Scan the records below for the line containing "- [Hist-16] Como" and the line containing "- [Hist-21] Como". Copy both, plus every line between, exactly.

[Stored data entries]
[Start of Attachment]

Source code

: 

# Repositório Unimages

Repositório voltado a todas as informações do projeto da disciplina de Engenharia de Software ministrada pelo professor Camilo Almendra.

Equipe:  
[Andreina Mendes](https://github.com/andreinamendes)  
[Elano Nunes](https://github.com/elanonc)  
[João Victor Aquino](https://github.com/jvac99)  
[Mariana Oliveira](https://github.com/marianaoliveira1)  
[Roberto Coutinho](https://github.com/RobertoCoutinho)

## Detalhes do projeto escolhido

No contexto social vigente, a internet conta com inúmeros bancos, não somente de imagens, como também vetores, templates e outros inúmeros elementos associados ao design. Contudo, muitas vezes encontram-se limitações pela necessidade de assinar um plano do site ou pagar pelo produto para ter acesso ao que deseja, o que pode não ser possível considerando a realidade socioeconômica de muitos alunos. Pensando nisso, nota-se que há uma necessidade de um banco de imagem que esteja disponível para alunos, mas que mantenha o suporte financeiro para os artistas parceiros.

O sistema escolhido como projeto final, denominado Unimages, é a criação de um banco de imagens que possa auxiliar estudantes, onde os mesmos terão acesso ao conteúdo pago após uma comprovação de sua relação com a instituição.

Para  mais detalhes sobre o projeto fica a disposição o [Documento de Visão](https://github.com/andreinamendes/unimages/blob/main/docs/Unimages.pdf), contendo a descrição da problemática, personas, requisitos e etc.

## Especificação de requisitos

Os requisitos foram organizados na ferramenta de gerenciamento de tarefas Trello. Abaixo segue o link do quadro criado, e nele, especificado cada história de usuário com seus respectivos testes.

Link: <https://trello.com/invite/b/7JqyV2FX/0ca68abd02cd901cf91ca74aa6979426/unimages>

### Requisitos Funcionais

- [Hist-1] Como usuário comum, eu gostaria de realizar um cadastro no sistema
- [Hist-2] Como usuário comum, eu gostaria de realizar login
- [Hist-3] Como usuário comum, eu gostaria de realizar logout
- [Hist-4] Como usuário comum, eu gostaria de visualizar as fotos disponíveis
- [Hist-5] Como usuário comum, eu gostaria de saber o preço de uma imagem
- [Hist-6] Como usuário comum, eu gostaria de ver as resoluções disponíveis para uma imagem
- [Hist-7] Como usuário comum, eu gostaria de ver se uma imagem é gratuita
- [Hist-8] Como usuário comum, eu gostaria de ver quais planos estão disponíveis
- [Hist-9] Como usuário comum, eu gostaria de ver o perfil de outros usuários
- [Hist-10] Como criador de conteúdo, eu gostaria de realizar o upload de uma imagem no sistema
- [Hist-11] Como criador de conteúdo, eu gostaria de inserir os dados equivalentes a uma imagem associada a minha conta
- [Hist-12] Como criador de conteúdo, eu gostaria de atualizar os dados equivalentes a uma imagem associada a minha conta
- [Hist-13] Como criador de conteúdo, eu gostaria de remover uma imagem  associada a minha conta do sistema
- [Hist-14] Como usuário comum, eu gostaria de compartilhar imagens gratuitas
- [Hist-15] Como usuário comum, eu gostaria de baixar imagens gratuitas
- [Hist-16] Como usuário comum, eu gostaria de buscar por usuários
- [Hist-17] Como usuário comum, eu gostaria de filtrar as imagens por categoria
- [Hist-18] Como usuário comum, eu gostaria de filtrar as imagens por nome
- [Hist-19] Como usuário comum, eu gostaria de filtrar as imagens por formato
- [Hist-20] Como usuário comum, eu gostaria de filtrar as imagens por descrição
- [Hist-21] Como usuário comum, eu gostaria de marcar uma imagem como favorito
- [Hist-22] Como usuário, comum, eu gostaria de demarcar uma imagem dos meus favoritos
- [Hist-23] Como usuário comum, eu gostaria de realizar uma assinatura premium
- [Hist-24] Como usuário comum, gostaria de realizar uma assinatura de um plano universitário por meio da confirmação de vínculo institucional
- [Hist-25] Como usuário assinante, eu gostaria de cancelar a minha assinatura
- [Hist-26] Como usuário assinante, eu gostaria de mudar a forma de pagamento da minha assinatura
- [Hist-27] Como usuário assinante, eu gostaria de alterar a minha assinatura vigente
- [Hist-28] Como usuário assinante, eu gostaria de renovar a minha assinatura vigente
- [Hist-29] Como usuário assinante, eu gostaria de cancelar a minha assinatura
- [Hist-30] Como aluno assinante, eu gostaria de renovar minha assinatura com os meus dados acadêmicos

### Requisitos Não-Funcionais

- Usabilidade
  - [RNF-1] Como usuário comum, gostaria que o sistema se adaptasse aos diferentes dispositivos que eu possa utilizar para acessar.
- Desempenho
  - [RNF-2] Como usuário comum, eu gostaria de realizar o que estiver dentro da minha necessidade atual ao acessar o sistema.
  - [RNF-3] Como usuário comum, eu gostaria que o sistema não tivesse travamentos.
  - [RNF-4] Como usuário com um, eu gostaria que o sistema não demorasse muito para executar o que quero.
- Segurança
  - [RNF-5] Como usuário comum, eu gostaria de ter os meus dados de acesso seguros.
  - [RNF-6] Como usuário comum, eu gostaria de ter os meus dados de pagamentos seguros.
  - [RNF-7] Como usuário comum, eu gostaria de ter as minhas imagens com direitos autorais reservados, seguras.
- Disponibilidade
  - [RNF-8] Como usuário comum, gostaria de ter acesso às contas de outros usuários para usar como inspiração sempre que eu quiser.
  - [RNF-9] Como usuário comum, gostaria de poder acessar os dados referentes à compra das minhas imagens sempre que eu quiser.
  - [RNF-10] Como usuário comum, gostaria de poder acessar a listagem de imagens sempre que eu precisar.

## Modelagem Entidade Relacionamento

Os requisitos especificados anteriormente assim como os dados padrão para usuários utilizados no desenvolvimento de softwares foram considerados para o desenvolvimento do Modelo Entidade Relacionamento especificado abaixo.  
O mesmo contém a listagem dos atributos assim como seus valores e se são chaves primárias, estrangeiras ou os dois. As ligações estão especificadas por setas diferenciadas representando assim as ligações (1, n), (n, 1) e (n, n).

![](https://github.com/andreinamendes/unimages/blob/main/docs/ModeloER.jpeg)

[End of Attachment]

* Written solution:
- [Hist-16] Como usuário comum, eu gostaria de buscar por usuários
- [Hist-17] Como usuário comum, eu gostaria de filtrar as imagens por categoria
- [Hist-18] Como usuário comum, eu gostaria de filtrar as imagens por nome
- [Hist-19] Como usuário comum, eu gostaria de filtrar as imagens por formato
- [Hist-20] Como usuário comum, eu gostaria de filtrar as imagens por descrição
- [Hist-21] Como usuário comum, eu gostaria de marcar uma imagem como favorito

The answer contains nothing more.